• **Task requirements**
Search term "velocity": please copy every line of the records below that contains it.

• **Materials provided**

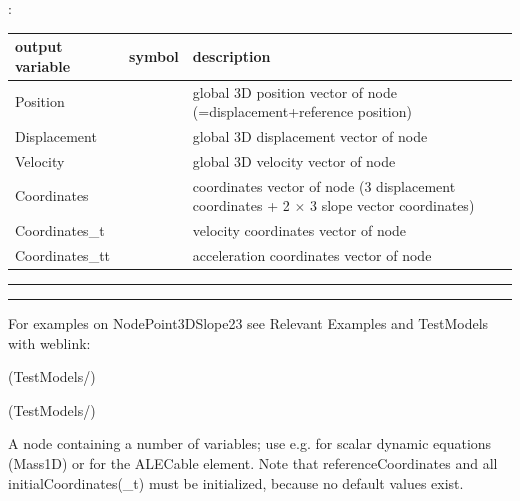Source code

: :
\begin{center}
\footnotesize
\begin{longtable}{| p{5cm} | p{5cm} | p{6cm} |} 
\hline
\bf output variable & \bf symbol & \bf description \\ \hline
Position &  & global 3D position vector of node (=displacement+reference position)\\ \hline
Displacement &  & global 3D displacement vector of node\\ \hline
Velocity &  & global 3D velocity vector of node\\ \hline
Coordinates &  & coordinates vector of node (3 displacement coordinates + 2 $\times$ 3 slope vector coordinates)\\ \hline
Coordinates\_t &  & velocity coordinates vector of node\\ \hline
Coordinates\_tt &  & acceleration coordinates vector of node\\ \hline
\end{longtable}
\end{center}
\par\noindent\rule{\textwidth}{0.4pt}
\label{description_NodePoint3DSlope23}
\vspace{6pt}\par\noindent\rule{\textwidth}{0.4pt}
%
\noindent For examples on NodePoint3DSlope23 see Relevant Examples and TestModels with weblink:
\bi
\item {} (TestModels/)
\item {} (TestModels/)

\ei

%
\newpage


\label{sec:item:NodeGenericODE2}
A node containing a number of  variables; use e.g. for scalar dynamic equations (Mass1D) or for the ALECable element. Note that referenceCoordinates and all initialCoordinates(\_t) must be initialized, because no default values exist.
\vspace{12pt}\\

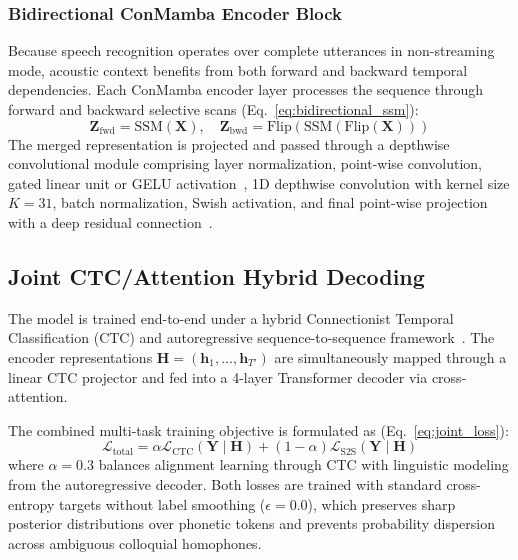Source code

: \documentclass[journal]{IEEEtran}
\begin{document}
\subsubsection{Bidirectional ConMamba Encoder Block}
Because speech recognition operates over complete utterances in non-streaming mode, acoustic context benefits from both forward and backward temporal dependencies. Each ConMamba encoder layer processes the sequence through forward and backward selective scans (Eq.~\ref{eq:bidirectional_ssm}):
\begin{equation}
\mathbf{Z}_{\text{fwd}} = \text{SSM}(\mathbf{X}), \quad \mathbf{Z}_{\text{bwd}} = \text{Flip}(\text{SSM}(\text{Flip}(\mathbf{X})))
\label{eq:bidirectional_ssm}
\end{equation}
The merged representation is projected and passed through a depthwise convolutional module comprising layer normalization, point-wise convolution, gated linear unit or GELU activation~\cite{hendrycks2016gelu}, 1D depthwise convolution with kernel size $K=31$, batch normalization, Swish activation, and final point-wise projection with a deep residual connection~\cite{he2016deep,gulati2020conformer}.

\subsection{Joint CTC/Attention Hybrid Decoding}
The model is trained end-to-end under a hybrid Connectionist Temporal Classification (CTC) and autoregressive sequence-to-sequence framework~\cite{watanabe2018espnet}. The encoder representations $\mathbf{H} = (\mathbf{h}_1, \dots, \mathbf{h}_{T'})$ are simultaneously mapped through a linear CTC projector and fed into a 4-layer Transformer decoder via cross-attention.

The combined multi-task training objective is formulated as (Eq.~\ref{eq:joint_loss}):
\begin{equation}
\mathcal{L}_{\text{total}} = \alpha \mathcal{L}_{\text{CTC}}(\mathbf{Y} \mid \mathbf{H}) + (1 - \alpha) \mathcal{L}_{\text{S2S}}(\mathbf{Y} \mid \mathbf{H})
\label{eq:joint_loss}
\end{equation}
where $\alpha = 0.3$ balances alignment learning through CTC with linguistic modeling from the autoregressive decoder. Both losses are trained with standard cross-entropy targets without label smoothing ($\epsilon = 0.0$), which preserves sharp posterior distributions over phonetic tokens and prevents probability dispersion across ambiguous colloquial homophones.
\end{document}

• **Response for this exercise**
Velocity &  & global 3D velocity vector of node\\ \hline
Coordinates\_t &  & velocity coordinates vector of node\\ \hline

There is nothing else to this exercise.